I’d like to understand better what is in the test data.
-Is it a single row for year 5 for the same “id_policy” that are in the training set?
-Is it a single row for year 4 for new id_policy that are not in the training set
-Is it a single row for year 5 for new id_policy that are not in the training set?
-Is it a bunch of rows (year 1-4 with claim_amount and year 5 without) for new id_policy that are not in the training set and you have to provide a premium for year 5 ?
The test data is a single row for year 5 with a mixture of
id_policy values that are in the training data and are not.
The idea is that, like a real insurance company, the incoming portfolio for a new year will be a mixture of new customers and those for whom you have a history.
I hope this has clarified things a little more.
For some rows in test data we have claim_amount for past 4 years (from training data). But RMSE and weekly leaderboard data sets have separate policies from training set and historical claim_amount is not available to them?

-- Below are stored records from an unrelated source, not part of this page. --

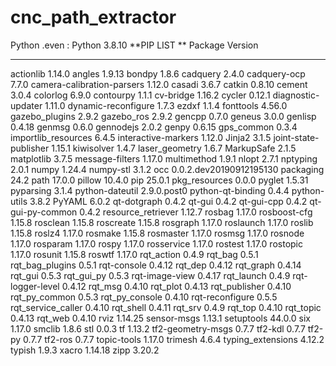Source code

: # cnc_path_extractor
Python .even : Python 3.8.10
**PIP LIST **
Package                    Version
-------------------------- -----------------------
actionlib                  1.14.0
angles                     1.9.13
bondpy                     1.8.6
cadquery                   2.4.0
cadquery-ocp               7.7.0
camera-calibration-parsers 1.12.0
casadi                     3.6.7
catkin                     0.8.10
cement                     3.0.4
colorlog                   6.9.0
contourpy                  1.1.1
cv-bridge                  1.16.2
cycler                     0.12.1
diagnostic-updater         1.11.0
dynamic-reconfigure        1.7.3
ezdxf                      1.1.4
fonttools                  4.56.0
gazebo_plugins             2.9.2
gazebo_ros                 2.9.2
gencpp                     0.7.0
geneus                     3.0.0
genlisp                    0.4.18
genmsg                     0.6.0
gennodejs                  2.0.2
genpy                      0.6.15
gps_common                 0.3.4
importlib_resources        6.4.5
interactive-markers        1.12.0
Jinja2                     3.1.5
joint-state-publisher      1.15.1
kiwisolver                 1.4.7
laser_geometry             1.6.7
MarkupSafe                 2.1.5
matplotlib                 3.7.5
message-filters            1.17.0
multimethod                1.9.1
nlopt                      2.7.1
nptyping                   2.0.1
numpy                      1.24.4
numpy-stl                  3.1.2
occ                        0.0.2.dev20190912195130
packaging                  24.2
path                       17.0.0
pillow                     10.4.0
pip                        25.0.1
pkg_resources              0.0.0
pyglet                     1.5.31
pyparsing                  3.1.4
python-dateutil            2.9.0.post0
python-qt-binding          0.4.4
python-utils               3.8.2
PyYAML                     6.0.2
qt-dotgraph                0.4.2
qt-gui                     0.4.2
qt-gui-cpp                 0.4.2
qt-gui-py-common           0.4.2
resource_retriever         1.12.7
rosbag                     1.17.0
rosboost-cfg               1.15.8
rosclean                   1.15.8
roscreate                  1.15.8
rosgraph                   1.17.0
roslaunch                  1.17.0
roslib                     1.15.8
roslz4                     1.17.0
rosmake                    1.15.8
rosmaster                  1.17.0
rosmsg                     1.17.0
rosnode                    1.17.0
rosparam                   1.17.0
rospy                      1.17.0
rosservice                 1.17.0
rostest                    1.17.0
rostopic                   1.17.0
rosunit                    1.15.8
roswtf                     1.17.0
rqt_action                 0.4.9
rqt_bag                    0.5.1
rqt_bag_plugins            0.5.1
rqt-console                0.4.12
rqt_dep                    0.4.12
rqt_graph                  0.4.14
rqt_gui                    0.5.3
rqt_gui_py                 0.5.3
rqt-image-view             0.4.17
rqt_launch                 0.4.9
rqt-logger-level           0.4.12
rqt_msg                    0.4.10
rqt_plot                   0.4.13
rqt_publisher              0.4.10
rqt_py_common              0.5.3
rqt_py_console             0.4.10
rqt-reconfigure            0.5.5
rqt_service_caller         0.4.10
rqt_shell                  0.4.11
rqt_srv                    0.4.9
rqt_top                    0.4.10
rqt_topic                  0.4.13
rqt_web                    0.4.10
rviz                       1.14.25
sensor-msgs                1.13.1
setuptools                 44.0.0
six                        1.17.0
smclib                     1.8.6
stl                        0.0.3
tf                         1.13.2
tf2-geometry-msgs          0.7.7
tf2-kdl                    0.7.7
tf2-py                     0.7.7
tf2-ros                    0.7.7
topic-tools                1.17.0
trimesh                    4.6.4
typing_extensions          4.12.2
typish                     1.9.3
xacro                      1.14.18
zipp                       3.20.2
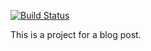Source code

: [![Build Status](https://travis-ci.org/kmotrebski/blog-art-20180408.svg?branch=master)](https://travis-ci.org/kmotrebski/blog-art-20180408)

This is a project for a blog post.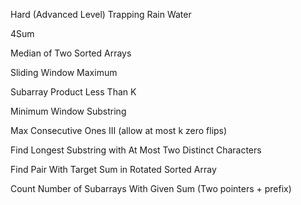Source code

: Hard (Advanced Level)
Trapping Rain Water

4Sum

Median of Two Sorted Arrays

Sliding Window Maximum

Subarray Product Less Than K

Minimum Window Substring

Max Consecutive Ones III (allow at most k zero flips)

Find Longest Substring with At Most Two Distinct Characters

Find Pair With Target Sum in Rotated Sorted Array

Count Number of Subarrays With Given Sum (Two pointers + prefix)

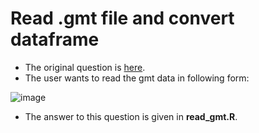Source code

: # Read .gmt file and convert dataframe
- The original question is [here](https://bioinformatics.stackexchange.com/questions/5400/how-to-convert-data-in-gmt-format-to-dataframe/5403#5403).
- The user wants to read the gmt data in following form: 

![image](https://i.stack.imgur.com/4f5qp.png)

- The answer to this question is given in **read_gmt.R**.
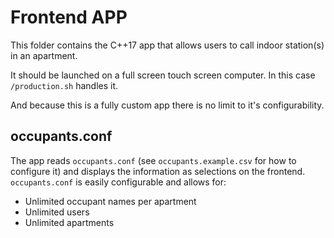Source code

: # Frontend APP

This folder contains the C++17 app that allows users to call indoor station(s) in an apartment.

It should be launched on a full screen touch screen computer. In this case `/production.sh` handles it.

And because this is a fully custom app there is no limit to it's configurability.

## occupants.conf
The app reads `occupants.conf` (see `occupants.example.csv` for how to configure it) and displays the information as selections on the frontend.
`occupants.conf` is easily configurable and allows for:
- Unlimited occupant names per apartment
- Unlimited users
- Unlimited apartments
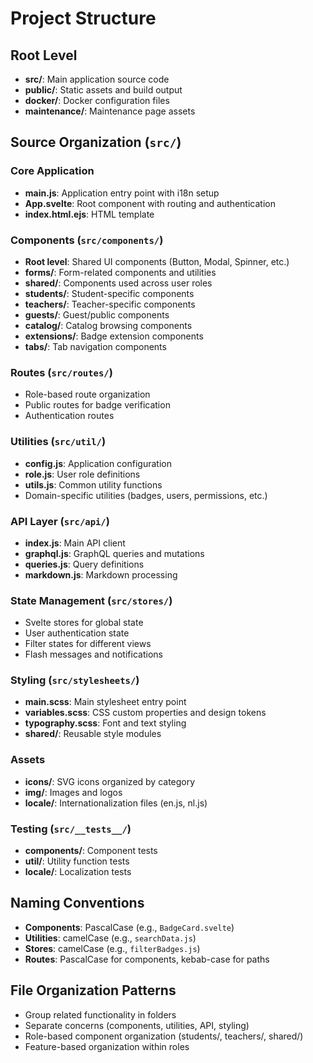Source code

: # Project Structure

## Root Level
- **src/**: Main application source code
- **public/**: Static assets and build output
- **docker/**: Docker configuration files
- **maintenance/**: Maintenance page assets

## Source Organization (`src/`)

### Core Application
- **main.js**: Application entry point with i18n setup
- **App.svelte**: Root component with routing and authentication
- **index.html.ejs**: HTML template

### Components (`src/components/`)
- **Root level**: Shared UI components (Button, Modal, Spinner, etc.)
- **forms/**: Form-related components and utilities
- **shared/**: Components used across user roles
- **students/**: Student-specific components
- **teachers/**: Teacher-specific components
- **guests/**: Guest/public components
- **catalog/**: Catalog browsing components
- **extensions/**: Badge extension components
- **tabs/**: Tab navigation components

### Routes (`src/routes/`)
- Role-based route organization
- Public routes for badge verification
- Authentication routes

### Utilities (`src/util/`)
- **config.js**: Application configuration
- **role.js**: User role definitions
- **utils.js**: Common utility functions
- Domain-specific utilities (badges, users, permissions, etc.)

### API Layer (`src/api/`)
- **index.js**: Main API client
- **graphql.js**: GraphQL queries and mutations
- **queries.js**: Query definitions
- **markdown.js**: Markdown processing

### State Management (`src/stores/`)
- Svelte stores for global state
- User authentication state
- Filter states for different views
- Flash messages and notifications

### Styling (`src/stylesheets/`)
- **main.scss**: Main stylesheet entry point
- **variables.scss**: CSS custom properties and design tokens
- **typography.scss**: Font and text styling
- **shared/**: Reusable style modules

### Assets
- **icons/**: SVG icons organized by category
- **img/**: Images and logos
- **locale/**: Internationalization files (en.js, nl.js)

### Testing (`src/__tests__/`)
- **components/**: Component tests
- **util/**: Utility function tests
- **locale/**: Localization tests

## Naming Conventions
- **Components**: PascalCase (e.g., `BadgeCard.svelte`)
- **Utilities**: camelCase (e.g., `searchData.js`)
- **Stores**: camelCase (e.g., `filterBadges.js`)
- **Routes**: PascalCase for components, kebab-case for paths

## File Organization Patterns
- Group related functionality in folders
- Separate concerns (components, utilities, API, styling)
- Role-based component organization (students/, teachers/, shared/)
- Feature-based organization within roles
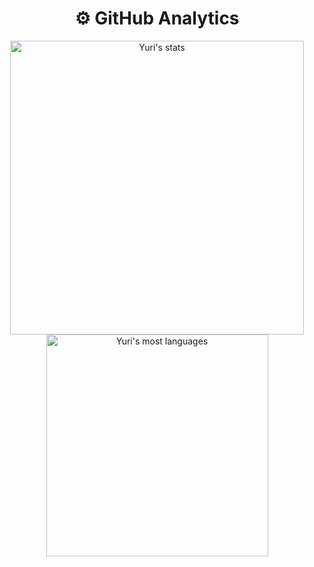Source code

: <h1 align="center"> ⚙️ GitHub Analytics </h1>

<p align="center">
<img width="470em" src="https://github-readme-stats.vercel.app/api?username=YuriFont&show_icons=true&theme=merko" alt="Yuri's stats"/>
<img width="355em" src="https://github-readme-stats.vercel.app/api/top-langs/?username=YuriFont&layout=compact&theme=merko" alt="Yuri's most languages"/>
</p>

Yes, RMSE and the weekly leaderboards have separate datasets and there is no historical claim information about these contracts available to you.
To clarify what the leaderboard datasets look like see below.
RMSE leaderboard data
The data in this leaderboard is a uniform sample similar to your training data. It contains the data of 5K policy holders tracked over 4 years (20K contracts in total). The aim for this is to give you a general idea of how well your model performs on claim estimation.
Weekly average profit leaderboards
These are 9 weekly leaderboards using the data of approximately 15K policy holders over 4 years (60K contracts in total). Each week the leaderboard will contain a sample of these 60K contracts equally distributed among the 9 weeks.
In addition we have made it so that the year of the policies in question generally increases with each weekly leaderboard. So for example, the first weekly leaderboard this Saturday, will contain mostly contracts with
year = 1 in the data while the last weekly leaderboard in late February will contain mostly contracts with
year = 4. The final test data will contain information about 100K policy holders all with
year = 5 as noted previously in this thread.
I will update the over view page with some of this information shortly and please let me know if this doesn’t answer question.
I haven’t seen the test dataset, where is it?
In reality, an insurance company usually does not know what the incoming years’ portfolio will look like. They will price policies, based on their model, as and when they come in the new year. This is done without advance knowledge of the make-up of the whole portfolio.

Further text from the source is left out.